6月に11年ぶりに見直した政府の基本計画は、今後10年間の減災目標として、死者、全壊・焼失の被害について「半減以上」を目指すとしました。目標達成のために災害が起きる前に対策をとる予防、事前防災の考え方が、建物の耐震化や、火災対策など、各所で強調されています。
都内の普及は13%
大きな被害を生む火災を防ぐうえで、柱の一つとして位置づけられたのが、感震ブレーカーです。
地震の揺れで、モノが倒れて電気製品の配線を傷つけたり、電気ストーブやコンロなどの加熱機器のうえに可燃物がかかるなどして、停電が復旧した後に出火することが予想されます。揺れを感知して自動でブレーカーが落ちることで、可燃物が電気機器にかかっていないかなど、安全を確認してから、電流を復旧し、火災の発生を抑えようというものです。

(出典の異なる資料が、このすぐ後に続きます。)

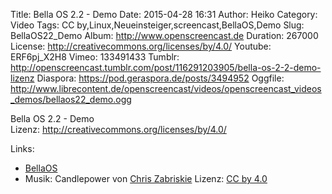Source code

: Title: Bella OS 2.2 - Demo
Date: 2015-04-28 16:31
Author: Heiko
Category: Video
Tags: CC by,Linux,Neueinsteiger,screencast,BellaOS,Demo
Slug: BellaOS22_Demo
Album: http://www.openscreencast.de
Duration: 267000
License: http://creativecommons.org/licenses/by/4.0/
Youtube: ERF6pj_X2H8
Vimeo: 133491433
Tumblr: http://openscreencast.tumblr.com/post/116291203905/bella-os-2-2-demo-lizenz
Diaspora: https://pod.geraspora.de/posts/3494952
Oggfile: http://www.librecontent.de/openscreencast/videos/openscreencast_videos_demos/bellaos22_demo.ogg

Bella OS 2.2 - Demo  
Lizenz: <http://creativecommons.org/licenses/by/4.0/>

Links:

  * [BellaOS](http://www.bellaos.org/ "Link zu bellaos.org" )
  * Musik: Candlepower von [Chris Zabriskie](http://chriszabriskie.com/ "Link zu chriszabriskie.com" ) Lizenz: [CC by 4.0](http://creativecommons.org/licenses/by/4.0/)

国の中央防災会議が設置した首都直下地震対策検討ワーキンググループの試算では、感震ブレーカーの設置率を、国の調査による現状の20%から、100%まで高めれば、火災の焼失棟数を72%減らすことができると試算しています。
都内の感震ブレーカーの設置率は、2024年度の都の調査で13%にとどまります。東京都の現在の目標は、2030年度に25%です。
日本共産党の清水とし子都議は、6月16日の都議会第2回定例会代表質問でこうした数字を示し、「100%設置を目指し、目標を大幅に引き上げる」よう求めました。
重要な事業者責任
マンションや住宅の防災対策に詳しい「住まいとまちづくりコープ」の千代崎一夫さん(第一種電気工事士)は、感震ブレーカーの普及について、「耐震化で燃えない・倒れない建物にすれば、火災自体が起きにくくなることなど、対策を総合的に進める必要がある」と指摘したうえで、電力事業者としての東京電力の責任を強調します。

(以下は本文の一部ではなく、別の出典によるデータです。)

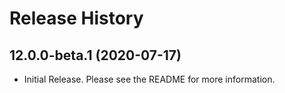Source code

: # Release History

## 12.0.0-beta.1 (2020-07-17)
- Initial Release. Please see the README for more information.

電気と同じように、震災時の火災の大きな原因となるガス機器については、事業者である東京ガスが、揺れを感知してガスを止める安全装置付きのガスメーターをほぼ100%、普及しました。このため、以前は「揺れたら、火の始末」と言われていたのが、まずは身の安全を確保し、揺れが収まってから火の始末へと、対策の〝常識〞が変わりました。

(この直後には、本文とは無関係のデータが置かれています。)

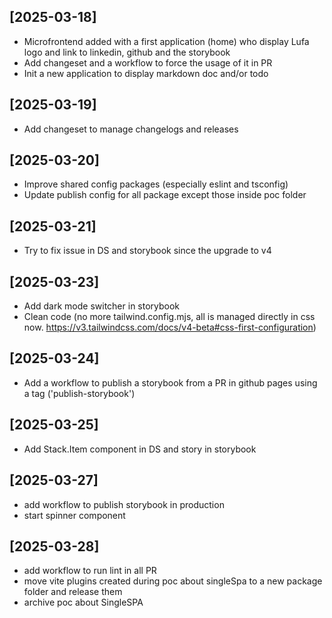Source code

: ## [2025-03-18]

- Microfrontend added with a first application (home) who display Lufa logo and link to linkedin, github and the storybook
- Add changeset and a workflow to force the usage of it in PR
- Init a new application to display markdown doc and/or todo

## [2025-03-19]

- Add changeset to manage changelogs and releases

## [2025-03-20]

- Improve shared config packages (especially eslint and tsconfig)
- Update publish config for all package except those inside poc folder

## [2025-03-21]

- Try to fix issue in DS and storybook since the upgrade to v4

## [2025-03-23]

- Add dark mode switcher in storybook
- Clean code (no more tailwind.config.mjs, all is managed directly in css now. https://v3.tailwindcss.com/docs/v4-beta#css-first-configuration)

## [2025-03-24]

- Add a workflow to publish a storybook from a PR in github pages using a tag ('publish-storybook')

## [2025-03-25]

- Add Stack.Item component in DS and story in storybook

## [2025-03-27]

- add workflow to publish storybook in production
- start spinner component

## [2025-03-28]

- add workflow to run lint in all PR
- move vite plugins created during poc about singleSpa to a new package folder and release them
- archive poc about SingleSPA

千代崎さんは、「電気についても、東京電力が、地震の揺れを感知し、住民が安全を確保した一定の時間後に電気を遮断する感震メーターを設置すれば、普及は大きく進む。使用できる電気容量を変更可能な『可変容量付きメーター』にすれば、震災などの影響で社会全体に電力使用量の抑制を求めるときなど、さまざまな場面でも活用できる」と指摘します。
工事費用の支援も
こうした抜本的対策とともに、各個人の取り組みを支援する自治体の施策も重要です。
都は感震ブレーカー設置を支援する自治体への補助事業のほか、新築やリフォームの際に設置する住宅事業者向けの補助などを実施しています。
都のまとめによると、都内で感震ブレーカーの設置費の補助などに取り組んでいるのは、23自治体(15区8市)です。簡易な機材の無料配布のほか、高額な機材の購入費用の一部負担、設置工事の費用を支援する自治体もあります。
感震ブレーカー設置の際は、夜間に地震が起きた際の照明の準備や、医療機器を使っている場合の電源確保なども必要になります。簡易版は設置しやすい一方で、多くはすぐに電気が遮断されます。分電盤に設置するブレーカーは、工事が必要で高価なものの、遮断まで3分程度の時間差を設けることが可能です。
自治体によって、どの範囲のブレーカーを対象とするかもさまざまで、住宅の実情に合わせて対策を取れるよう、支援充実が求められています。